- **Exercise brief**:
Take the data below and copy exactly the lines starting at the one with "a graph convolutional" and finishing at the one with "so that one", both included.

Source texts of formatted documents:
◆ ◆ ◆ ◆ ◆

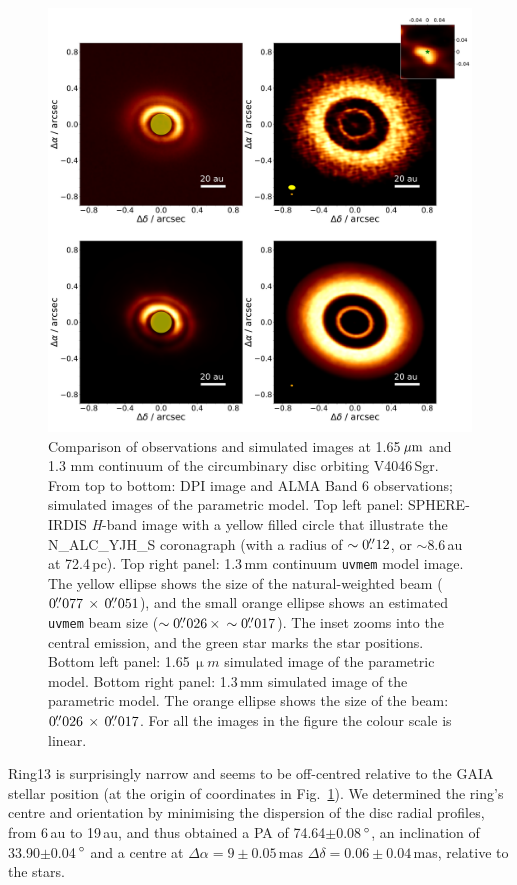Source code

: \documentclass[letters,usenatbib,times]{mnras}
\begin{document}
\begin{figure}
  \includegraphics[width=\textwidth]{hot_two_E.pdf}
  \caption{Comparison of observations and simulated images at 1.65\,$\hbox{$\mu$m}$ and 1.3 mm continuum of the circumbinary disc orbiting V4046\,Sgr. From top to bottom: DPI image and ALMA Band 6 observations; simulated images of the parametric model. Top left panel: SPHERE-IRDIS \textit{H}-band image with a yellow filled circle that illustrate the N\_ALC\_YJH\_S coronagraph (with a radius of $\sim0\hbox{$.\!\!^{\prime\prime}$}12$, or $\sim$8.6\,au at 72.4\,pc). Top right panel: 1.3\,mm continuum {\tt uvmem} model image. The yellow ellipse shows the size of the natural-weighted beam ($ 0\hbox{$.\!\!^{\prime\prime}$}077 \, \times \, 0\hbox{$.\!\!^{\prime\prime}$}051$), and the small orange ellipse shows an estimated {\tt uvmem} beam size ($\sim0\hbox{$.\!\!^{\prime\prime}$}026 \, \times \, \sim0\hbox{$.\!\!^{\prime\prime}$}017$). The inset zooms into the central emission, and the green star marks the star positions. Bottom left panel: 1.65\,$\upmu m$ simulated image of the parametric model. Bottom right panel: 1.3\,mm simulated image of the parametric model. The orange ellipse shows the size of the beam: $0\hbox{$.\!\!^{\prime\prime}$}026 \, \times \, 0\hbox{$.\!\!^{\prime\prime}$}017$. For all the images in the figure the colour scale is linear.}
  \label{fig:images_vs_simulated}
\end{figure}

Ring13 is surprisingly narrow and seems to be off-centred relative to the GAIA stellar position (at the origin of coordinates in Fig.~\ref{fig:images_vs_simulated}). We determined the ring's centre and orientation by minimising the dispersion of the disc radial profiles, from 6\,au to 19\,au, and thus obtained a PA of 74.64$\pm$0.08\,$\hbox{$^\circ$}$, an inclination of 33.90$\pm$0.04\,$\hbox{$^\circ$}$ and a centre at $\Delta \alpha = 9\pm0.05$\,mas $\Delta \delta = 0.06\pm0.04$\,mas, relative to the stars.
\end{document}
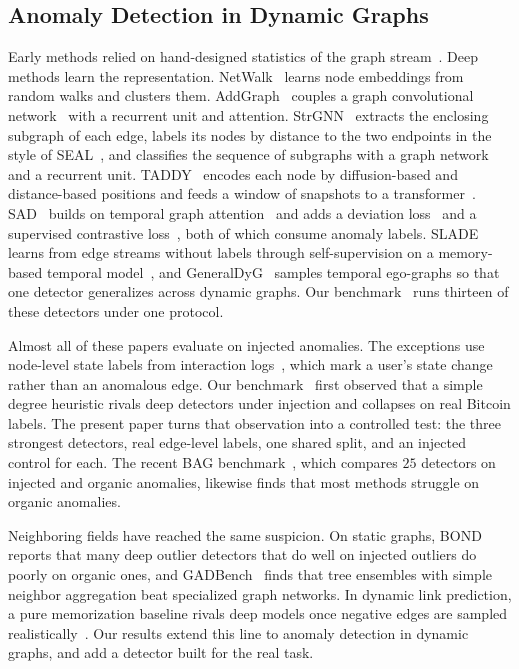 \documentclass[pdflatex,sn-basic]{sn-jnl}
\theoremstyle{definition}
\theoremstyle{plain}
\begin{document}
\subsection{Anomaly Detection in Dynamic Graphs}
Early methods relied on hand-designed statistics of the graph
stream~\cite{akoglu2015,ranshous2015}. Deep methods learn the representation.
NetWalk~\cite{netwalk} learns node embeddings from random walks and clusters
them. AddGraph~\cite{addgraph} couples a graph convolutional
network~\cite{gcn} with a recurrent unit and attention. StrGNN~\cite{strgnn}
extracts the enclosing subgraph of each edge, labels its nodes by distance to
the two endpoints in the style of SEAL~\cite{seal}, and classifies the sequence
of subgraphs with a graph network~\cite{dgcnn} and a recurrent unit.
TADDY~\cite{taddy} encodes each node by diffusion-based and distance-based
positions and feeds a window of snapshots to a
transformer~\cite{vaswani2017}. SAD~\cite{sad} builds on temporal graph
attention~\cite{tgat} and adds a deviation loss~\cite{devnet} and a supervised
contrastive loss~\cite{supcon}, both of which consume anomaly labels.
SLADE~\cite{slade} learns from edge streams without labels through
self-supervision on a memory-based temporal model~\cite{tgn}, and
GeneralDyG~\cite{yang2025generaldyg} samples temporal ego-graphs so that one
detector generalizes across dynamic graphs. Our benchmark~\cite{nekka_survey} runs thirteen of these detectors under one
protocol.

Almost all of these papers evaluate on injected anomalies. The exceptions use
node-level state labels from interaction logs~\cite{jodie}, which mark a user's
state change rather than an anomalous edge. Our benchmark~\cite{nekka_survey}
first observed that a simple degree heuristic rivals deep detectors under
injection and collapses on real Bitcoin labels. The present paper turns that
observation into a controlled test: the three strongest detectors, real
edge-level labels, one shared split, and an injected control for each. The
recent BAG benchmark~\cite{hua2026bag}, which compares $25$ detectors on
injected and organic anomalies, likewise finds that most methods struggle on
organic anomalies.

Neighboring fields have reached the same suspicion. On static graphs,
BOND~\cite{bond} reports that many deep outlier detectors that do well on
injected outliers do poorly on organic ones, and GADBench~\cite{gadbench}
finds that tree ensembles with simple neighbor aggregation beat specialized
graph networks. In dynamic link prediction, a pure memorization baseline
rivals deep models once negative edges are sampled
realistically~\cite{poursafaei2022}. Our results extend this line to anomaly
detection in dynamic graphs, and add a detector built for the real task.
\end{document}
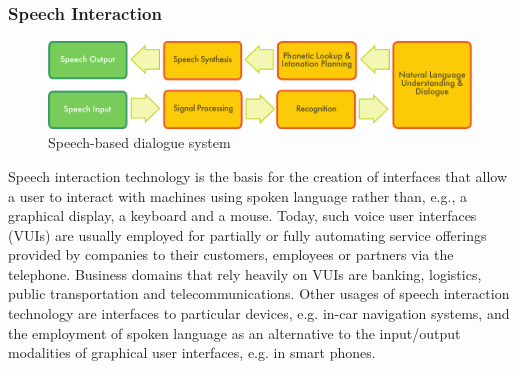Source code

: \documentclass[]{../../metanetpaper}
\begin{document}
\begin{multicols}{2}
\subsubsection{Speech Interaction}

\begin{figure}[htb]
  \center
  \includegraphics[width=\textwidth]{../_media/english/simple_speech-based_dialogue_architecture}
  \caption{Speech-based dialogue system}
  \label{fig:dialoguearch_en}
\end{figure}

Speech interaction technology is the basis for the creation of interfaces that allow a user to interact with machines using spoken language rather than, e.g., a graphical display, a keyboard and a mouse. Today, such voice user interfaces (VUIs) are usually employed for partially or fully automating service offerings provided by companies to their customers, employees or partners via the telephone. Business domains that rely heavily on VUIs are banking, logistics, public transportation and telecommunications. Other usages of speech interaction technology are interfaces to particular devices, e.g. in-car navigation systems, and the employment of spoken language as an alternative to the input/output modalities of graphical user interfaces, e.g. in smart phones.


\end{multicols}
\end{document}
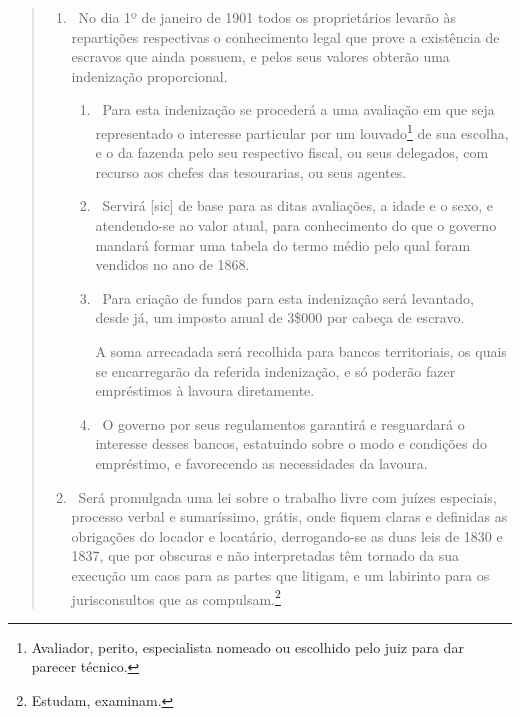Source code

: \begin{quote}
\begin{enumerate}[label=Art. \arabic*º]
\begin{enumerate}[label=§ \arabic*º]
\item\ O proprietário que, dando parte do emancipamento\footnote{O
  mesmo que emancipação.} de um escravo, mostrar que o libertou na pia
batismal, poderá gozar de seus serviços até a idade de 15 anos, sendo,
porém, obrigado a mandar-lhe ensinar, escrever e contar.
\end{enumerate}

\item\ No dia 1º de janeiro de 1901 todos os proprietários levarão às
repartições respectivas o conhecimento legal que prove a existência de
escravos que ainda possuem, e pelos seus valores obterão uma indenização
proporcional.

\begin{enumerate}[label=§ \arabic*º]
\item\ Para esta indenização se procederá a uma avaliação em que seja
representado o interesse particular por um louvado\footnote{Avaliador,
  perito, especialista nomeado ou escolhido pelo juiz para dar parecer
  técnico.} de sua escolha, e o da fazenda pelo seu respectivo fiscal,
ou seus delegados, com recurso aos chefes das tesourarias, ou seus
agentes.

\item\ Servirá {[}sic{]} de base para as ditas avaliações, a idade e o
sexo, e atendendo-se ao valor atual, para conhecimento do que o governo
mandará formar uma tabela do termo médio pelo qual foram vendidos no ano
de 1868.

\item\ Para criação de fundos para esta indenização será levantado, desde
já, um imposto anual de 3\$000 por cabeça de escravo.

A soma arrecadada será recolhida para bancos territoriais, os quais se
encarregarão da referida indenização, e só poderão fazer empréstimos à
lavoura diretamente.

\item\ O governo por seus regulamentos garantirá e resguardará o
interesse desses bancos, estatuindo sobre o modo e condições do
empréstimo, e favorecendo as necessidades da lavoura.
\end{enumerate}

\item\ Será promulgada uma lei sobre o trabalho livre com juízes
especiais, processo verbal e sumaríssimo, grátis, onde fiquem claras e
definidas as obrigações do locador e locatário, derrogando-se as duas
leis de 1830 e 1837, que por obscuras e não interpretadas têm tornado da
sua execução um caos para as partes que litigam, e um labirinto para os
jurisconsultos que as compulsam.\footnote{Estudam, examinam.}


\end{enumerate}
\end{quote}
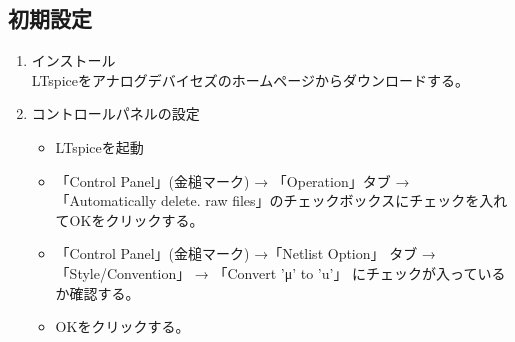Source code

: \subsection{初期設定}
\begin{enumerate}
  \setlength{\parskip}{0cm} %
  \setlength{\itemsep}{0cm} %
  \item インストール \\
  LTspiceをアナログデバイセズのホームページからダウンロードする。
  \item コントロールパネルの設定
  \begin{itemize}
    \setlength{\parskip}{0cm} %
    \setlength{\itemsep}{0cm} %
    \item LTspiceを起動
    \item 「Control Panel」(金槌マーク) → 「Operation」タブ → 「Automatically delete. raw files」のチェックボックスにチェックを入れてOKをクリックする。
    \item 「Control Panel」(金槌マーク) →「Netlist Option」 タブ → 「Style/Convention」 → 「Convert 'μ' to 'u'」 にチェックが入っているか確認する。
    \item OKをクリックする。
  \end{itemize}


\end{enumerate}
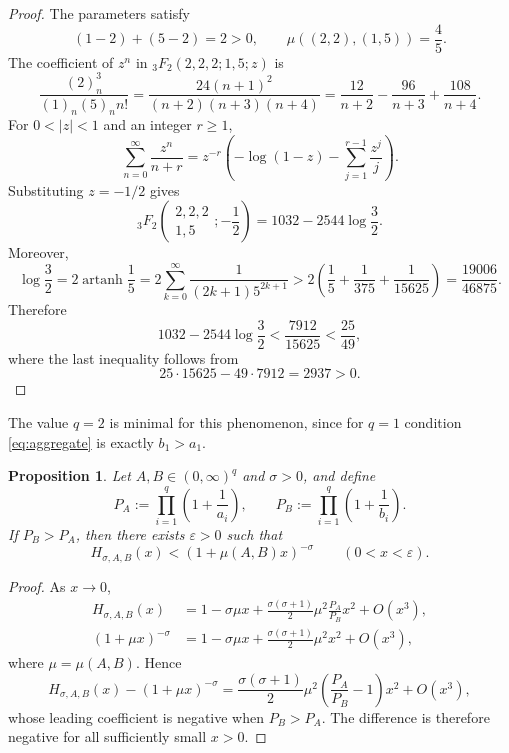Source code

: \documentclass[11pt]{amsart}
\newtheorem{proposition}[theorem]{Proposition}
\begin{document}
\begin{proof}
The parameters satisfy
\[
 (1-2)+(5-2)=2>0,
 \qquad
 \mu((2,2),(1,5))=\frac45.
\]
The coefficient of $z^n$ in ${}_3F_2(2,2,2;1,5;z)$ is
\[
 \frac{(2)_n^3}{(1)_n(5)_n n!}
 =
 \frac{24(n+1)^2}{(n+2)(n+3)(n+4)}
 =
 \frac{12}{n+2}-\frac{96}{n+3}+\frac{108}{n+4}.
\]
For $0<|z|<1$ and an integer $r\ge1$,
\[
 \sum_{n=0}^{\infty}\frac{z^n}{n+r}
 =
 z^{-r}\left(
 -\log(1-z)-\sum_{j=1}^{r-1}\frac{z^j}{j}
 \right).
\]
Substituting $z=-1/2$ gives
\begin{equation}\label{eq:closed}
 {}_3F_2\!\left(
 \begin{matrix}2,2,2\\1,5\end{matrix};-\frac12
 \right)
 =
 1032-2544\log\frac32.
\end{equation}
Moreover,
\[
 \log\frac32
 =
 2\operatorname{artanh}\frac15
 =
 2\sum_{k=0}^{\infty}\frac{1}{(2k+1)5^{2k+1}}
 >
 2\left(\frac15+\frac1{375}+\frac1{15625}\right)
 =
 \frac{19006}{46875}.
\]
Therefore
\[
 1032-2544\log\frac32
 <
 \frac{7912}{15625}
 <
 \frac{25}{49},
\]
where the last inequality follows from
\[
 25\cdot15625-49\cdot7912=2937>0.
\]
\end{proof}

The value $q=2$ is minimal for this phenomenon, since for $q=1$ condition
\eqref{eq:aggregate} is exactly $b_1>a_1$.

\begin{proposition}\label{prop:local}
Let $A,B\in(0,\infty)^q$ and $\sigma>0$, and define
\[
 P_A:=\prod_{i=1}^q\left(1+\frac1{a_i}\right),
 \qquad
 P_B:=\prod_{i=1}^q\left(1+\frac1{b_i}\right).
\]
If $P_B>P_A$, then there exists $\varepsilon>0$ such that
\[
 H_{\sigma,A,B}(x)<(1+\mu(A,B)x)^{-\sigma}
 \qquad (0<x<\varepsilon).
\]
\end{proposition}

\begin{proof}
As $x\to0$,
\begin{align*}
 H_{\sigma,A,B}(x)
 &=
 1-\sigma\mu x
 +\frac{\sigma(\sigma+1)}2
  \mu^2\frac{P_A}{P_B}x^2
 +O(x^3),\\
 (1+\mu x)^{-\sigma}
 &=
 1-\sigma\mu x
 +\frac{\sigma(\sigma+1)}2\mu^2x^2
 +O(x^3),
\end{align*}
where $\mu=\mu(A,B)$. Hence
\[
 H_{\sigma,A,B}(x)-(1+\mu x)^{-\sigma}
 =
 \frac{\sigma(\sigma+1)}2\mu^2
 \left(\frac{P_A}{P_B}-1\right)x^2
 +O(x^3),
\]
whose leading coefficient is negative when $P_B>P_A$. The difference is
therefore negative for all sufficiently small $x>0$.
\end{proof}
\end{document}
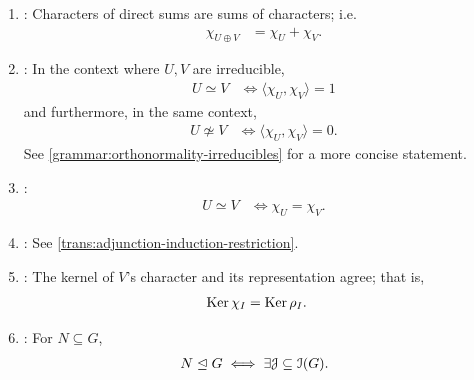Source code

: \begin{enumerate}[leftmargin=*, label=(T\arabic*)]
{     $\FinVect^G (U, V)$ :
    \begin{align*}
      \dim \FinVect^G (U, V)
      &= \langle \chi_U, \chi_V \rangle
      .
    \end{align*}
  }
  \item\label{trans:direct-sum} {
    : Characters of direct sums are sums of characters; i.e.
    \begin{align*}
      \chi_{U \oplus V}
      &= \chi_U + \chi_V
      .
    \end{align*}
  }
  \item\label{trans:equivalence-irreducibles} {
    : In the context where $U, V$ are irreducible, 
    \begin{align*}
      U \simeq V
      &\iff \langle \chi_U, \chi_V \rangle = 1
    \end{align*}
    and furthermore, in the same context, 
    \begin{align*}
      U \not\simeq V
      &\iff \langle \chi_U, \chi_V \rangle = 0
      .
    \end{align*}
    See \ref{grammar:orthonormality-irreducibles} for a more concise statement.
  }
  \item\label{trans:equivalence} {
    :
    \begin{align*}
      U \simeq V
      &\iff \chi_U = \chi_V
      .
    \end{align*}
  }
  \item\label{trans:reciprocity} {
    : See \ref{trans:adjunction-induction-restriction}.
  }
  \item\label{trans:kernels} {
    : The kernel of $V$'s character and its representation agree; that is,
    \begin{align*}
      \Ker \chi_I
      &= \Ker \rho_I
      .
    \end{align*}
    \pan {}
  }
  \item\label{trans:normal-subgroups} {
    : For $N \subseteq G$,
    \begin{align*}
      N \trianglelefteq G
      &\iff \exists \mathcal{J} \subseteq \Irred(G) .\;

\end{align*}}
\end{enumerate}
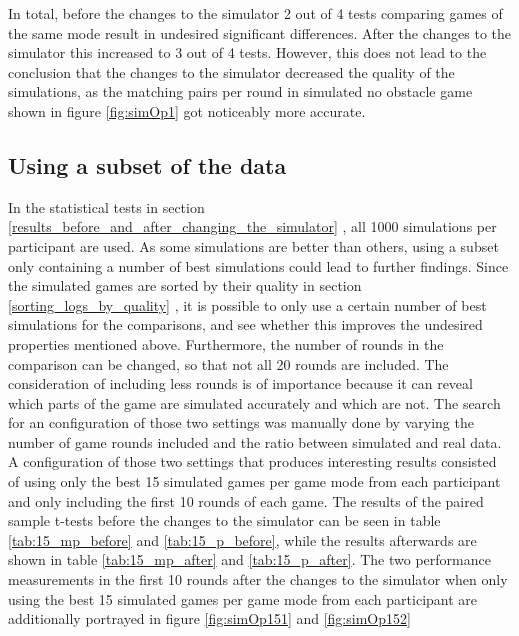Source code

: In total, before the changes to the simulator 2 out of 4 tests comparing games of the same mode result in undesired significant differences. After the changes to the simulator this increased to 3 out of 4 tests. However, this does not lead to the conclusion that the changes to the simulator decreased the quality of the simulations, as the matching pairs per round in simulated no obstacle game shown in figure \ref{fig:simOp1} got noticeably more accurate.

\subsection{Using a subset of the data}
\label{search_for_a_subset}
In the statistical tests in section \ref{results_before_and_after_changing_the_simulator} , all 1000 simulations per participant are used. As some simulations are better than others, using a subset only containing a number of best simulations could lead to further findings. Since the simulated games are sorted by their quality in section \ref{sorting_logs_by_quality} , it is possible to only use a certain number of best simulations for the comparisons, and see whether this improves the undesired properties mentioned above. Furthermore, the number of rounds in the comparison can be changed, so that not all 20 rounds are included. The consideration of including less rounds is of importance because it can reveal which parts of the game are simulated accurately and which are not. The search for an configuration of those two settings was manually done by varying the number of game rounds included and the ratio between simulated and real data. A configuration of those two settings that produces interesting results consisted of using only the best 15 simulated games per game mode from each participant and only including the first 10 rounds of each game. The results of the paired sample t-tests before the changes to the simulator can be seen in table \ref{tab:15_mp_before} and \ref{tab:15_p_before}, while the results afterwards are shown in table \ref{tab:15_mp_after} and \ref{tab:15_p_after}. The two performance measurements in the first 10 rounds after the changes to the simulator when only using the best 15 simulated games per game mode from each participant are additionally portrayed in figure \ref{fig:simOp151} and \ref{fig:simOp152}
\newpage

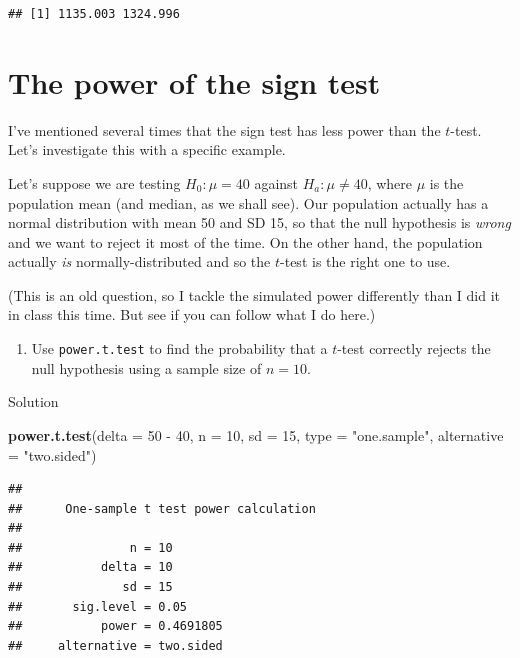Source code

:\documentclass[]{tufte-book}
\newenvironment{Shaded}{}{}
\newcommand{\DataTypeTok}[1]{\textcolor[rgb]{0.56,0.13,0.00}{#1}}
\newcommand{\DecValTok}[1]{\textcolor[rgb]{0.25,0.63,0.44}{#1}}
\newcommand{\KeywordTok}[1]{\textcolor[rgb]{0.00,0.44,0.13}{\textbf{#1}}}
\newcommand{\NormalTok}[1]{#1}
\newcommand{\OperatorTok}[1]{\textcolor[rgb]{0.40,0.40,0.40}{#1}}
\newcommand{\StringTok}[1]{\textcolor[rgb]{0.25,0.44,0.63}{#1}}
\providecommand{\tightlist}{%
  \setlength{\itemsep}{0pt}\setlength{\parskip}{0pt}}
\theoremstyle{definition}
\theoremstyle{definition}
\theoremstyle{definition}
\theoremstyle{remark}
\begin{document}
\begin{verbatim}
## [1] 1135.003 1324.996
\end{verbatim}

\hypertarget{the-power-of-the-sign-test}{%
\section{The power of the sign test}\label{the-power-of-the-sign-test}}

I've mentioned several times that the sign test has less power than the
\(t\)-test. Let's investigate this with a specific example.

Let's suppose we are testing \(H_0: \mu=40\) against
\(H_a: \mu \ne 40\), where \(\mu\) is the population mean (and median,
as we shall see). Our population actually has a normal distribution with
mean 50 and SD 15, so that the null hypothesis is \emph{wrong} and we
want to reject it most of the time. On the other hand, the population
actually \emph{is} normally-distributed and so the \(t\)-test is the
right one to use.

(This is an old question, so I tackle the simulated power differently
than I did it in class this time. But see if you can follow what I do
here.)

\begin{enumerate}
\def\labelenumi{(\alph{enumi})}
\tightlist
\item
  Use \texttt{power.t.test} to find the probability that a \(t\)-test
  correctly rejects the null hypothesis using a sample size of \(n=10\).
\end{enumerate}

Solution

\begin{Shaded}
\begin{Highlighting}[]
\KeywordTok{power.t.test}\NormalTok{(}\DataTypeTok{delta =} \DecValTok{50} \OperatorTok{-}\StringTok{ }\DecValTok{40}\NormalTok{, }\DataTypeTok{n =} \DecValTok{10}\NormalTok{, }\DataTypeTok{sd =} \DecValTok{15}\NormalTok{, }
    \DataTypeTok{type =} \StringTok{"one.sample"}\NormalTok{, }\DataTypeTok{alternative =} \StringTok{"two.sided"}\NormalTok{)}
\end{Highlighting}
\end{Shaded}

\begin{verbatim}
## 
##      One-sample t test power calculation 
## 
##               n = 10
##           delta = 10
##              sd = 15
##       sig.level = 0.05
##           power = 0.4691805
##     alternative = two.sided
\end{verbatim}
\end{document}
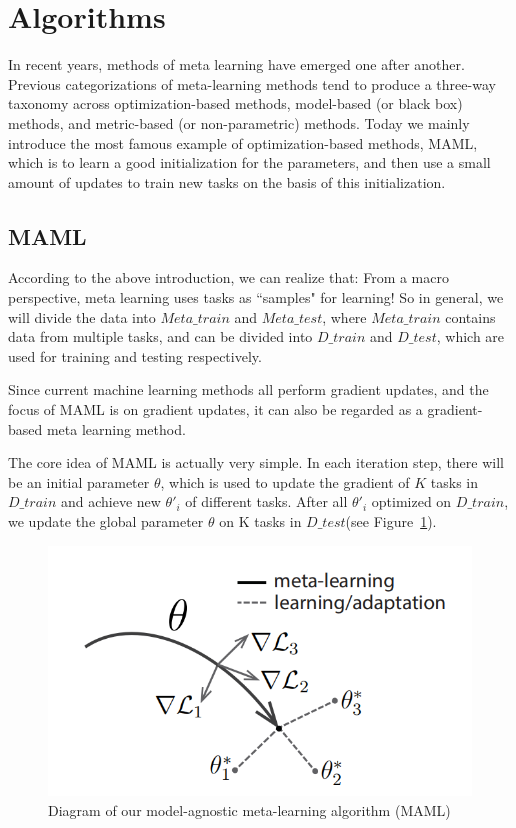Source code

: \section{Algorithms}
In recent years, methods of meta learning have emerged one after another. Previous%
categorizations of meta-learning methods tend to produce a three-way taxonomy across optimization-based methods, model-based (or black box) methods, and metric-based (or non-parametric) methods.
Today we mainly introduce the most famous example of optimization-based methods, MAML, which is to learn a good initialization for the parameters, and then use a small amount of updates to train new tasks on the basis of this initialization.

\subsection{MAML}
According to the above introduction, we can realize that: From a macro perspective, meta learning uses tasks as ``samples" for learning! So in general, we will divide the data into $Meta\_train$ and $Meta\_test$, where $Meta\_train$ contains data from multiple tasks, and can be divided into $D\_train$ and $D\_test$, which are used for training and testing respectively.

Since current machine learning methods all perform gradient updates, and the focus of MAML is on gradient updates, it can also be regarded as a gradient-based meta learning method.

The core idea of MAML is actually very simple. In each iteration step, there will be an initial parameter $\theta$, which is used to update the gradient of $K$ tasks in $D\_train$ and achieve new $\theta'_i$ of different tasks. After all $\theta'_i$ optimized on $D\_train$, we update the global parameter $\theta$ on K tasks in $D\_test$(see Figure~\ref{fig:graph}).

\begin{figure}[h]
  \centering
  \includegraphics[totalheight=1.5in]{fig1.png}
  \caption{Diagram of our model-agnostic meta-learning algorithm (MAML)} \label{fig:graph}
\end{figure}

◆ ◆ ◆ ◆ ◆

- **Answer below**:
them. AddGraph~\cite{addgraph} couples a graph convolutional
network~\cite{gcn} with a recurrent unit and attention. StrGNN~\cite{strgnn}
extracts the enclosing subgraph of each edge, labels its nodes by distance to
the two endpoints in the style of SEAL~\cite{seal}, and classifies the sequence
of subgraphs with a graph network~\cite{dgcnn} and a recurrent unit.
TADDY~\cite{taddy} encodes each node by diffusion-based and distance-based
positions and feeds a window of snapshots to a
transformer~\cite{vaswani2017}. SAD~\cite{sad} builds on temporal graph
attention~\cite{tgat} and adds a deviation loss~\cite{devnet} and a supervised
contrastive loss~\cite{supcon}, both of which consume anomaly labels.
SLADE~\cite{slade} learns from edge streams without labels through
self-supervision on a memory-based temporal model~\cite{tgn}, and
GeneralDyG~\cite{yang2025generaldyg} samples temporal ego-graphs so that one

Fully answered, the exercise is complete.